Volkswagen will die eigene Software-Kompetenz stark ausbauen. Beispielsweise soll die interne Einheit Cariad von aktuell 4.000 auf bis zu 10.000 Mitarbeiter wachsen. Wie viel Druck haben Sie aus dem Konzern, möglichst schnell möglichst gute Leute auszubilden?
Das Interesse ist natürlich da. Cariad-Personalchef Rainer Zugehör ist Mitglied in unserem Verein und sehr aktiv. Aber unsere Studenten entscheiden, wo sie später arbeiten wollen. Wir haben Botschafterrollen für Studenten ausgeschrieben. Die Cariad-Rollen waren schnell weg. Da besteht also großes Interesse. Wir sind aber ein unabhängiger Verein. Es ist Cariads Job, attraktiv für unsere Studierenden zu sein.

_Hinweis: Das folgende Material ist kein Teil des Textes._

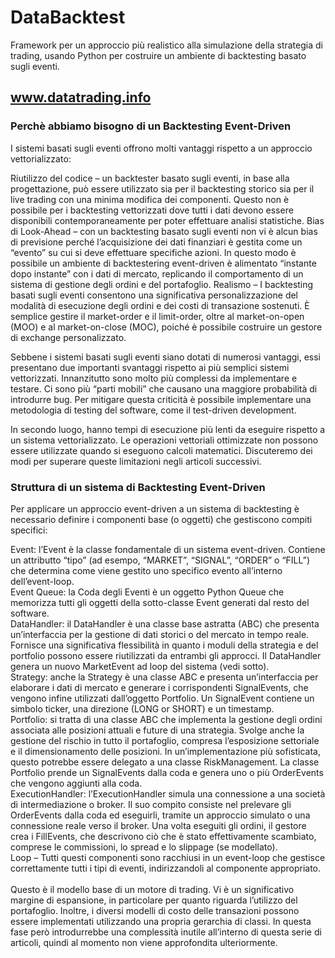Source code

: # DataBacktest
Framework per un approccio più realistico alla simulazione della strategia di trading, usando Python per costruire un ambiente di backtesting basato sugli eventi.
## www.datatrading.info

### Perchè abbiamo bisogno di un Backtesting Event-Driven
I sistemi basati sugli eventi offrono molti vantaggi rispetto a un approccio vettorializzato:

Riutilizzo del codice – un backtester basato sugli eventi, in base alla progettazione, può essere utilizzato sia per il backtesting storico sia per il live trading con una minima modifica dei componenti. Questo non è possibile per i backtesting vettorizzati dove tutti i dati devono essere disponibili contemporaneamente per poter effettuare analisi statistiche.
Bias di Look-Ahead – con un backtesting basato sugli eventi non vi è alcun bias di previsione perché l’acquisizione dei dati finanziari è gestita come un “evento” su cui si deve effettuare specifiche azioni. In questo modo è possibile un ambiente di backtestering event-driven è alimentato  “instante dopo instante” con i dati di mercato, replicando il comportamento di un sistema di gestione degli ordini e del portafoglio.
Realismo – I backtesting basati sugli eventi consentono una significativa personalizzazione del modalità di esecuzione degli ordini e dei costi di transazione sostenuti. È semplice gestire il market-order e il limit-order, oltre al market-on-open (MOO) e al market-on-close (MOC), poiché è possibile costruire un gestore di exchange personalizzato.
 

Sebbene i sistemi basati sugli eventi siano dotati di numerosi vantaggi, essi presentano due importanti svantaggi rispetto ai più semplici sistemi vettorizzati. Innanzitutto sono molto più complessi da implementare e testare. Ci sono più “parti mobili” che causano una maggiore probabilità di introdurre bug. Per mitigare questa criticità è possibile implementare una  metodologia di testing del software, come il test-driven development.

In secondo luogo, hanno tempi di esecuzione più lenti da eseguire rispetto a un sistema vettorializzato. Le operazioni vettoriali ottimizzate non possono essere utilizzate quando si eseguono calcoli matematici. Discuteremo dei modi per superare queste limitazioni negli articoli successivi.

### Struttura di un sistema di Backtesting Event-Driven
Per applicare un approccio event-driven a un sistema di backtesting è necessario definire i componenti base (o oggetti) che gestiscono compiti specifici:

Event: l’Event è la classe fondamentale di un sistema event-driven. Contiene un attributto “tipo” (ad esempo, “MARKET”, “SIGNAL”, “ORDER” o “FILL”) che determina come viene gestito uno specifico evento all’interno dell’event-loop.<br>
Event Queue: la Coda degli Eventi è un oggetto Python Queue che memorizza tutti gli oggetti della sotto-classe Event generati dal resto del software.<br>
DataHandler: il DataHandler è una classe base astratta (ABC) che presenta un’interfaccia per la gestione di dati storici o del mercato in tempo reale. Fornisce una significativa flessibilità in quanto i moduli della strategia e del portfolio possono essere riutilizzati da entrambi gli approcci. Il DataHandler genera un nuovo MarketEvent ad loop del sistema (vedi sotto).<br>
Strategy: anche la Strategy è una classe ABC e presenta un’interfaccia per elaborare i dati di mercato e generare i corrispondenti SignalEvents, che vengono infine utilizzati dall’oggetto Portfolio. Un SignalEvent contiene un simbolo ticker, una direzione (LONG or SHORT) e un timestamp.<br>
Portfolio: si tratta di una classe ABC che implementa la gestione degli ordini associata alle posizioni attuali e future di una strategia. Svolge anche la gestione del rischio in tutto il portafoglio, compresa l’esposizione settoriale e il dimensionamento delle posizioni. In un’implementazione più sofisticata, questo potrebbe essere delegato a una classe RiskManagement. La classe Portfolio prende un SignalEvents dalla coda e genera uno o più OrderEvents che vengono aggiunti alla coda.<br>
ExecutionHandler: l’ExecutionHandler simula una connessione a una società di intermediazione o broker. Il suo compito consiste nel prelevare gli OrderEvents dalla coda ed eseguirli, tramite un approccio simulato o una connessione reale verso il broker. Una volta eseguiti gli ordini, il gestore crea i FillEvents, che descrivono ciò che è stato effettivamente scambiato, comprese le commissioni, lo spread e lo slippage (se modellato).<br>
Loop – Tutti questi componenti sono racchiusi in un event-loop che gestisce correttamente tutti i tipi di eventi, indirizzandoli al componente appropriato.<br><br>
Questo è il modello base di un motore di trading. Vi è un significativo margine di espansione, in particolare per quanto riguarda l’utilizzo del portafoglio. Inoltre, i diversi modelli di costo delle transazioni possono essere implementati utilizzando una propria gerarchia di classi. In questa fase però introdurrebbe una complessità inutile all’interno di questa serie di articoli, quindi al momento non viene approfondita ulteriormente.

Bei der 42 Wolfsburg soll es nicht bleiben. Haben Sie schon weitere Standorte im Blick?
In Wolfsburg läuft es. Diese Hürde haben wir erfolgreich genommen. Bei allen Partnern ist der Appetit geweckt, um am Ball zu bleiben. International entstehen im Jahr mehrere Schulen. Daran zeigt Volkswagen auch schon Interesse. In nicht allzu ferner Zukunft wird es wohl auch in Deutschland neue Standorte geben.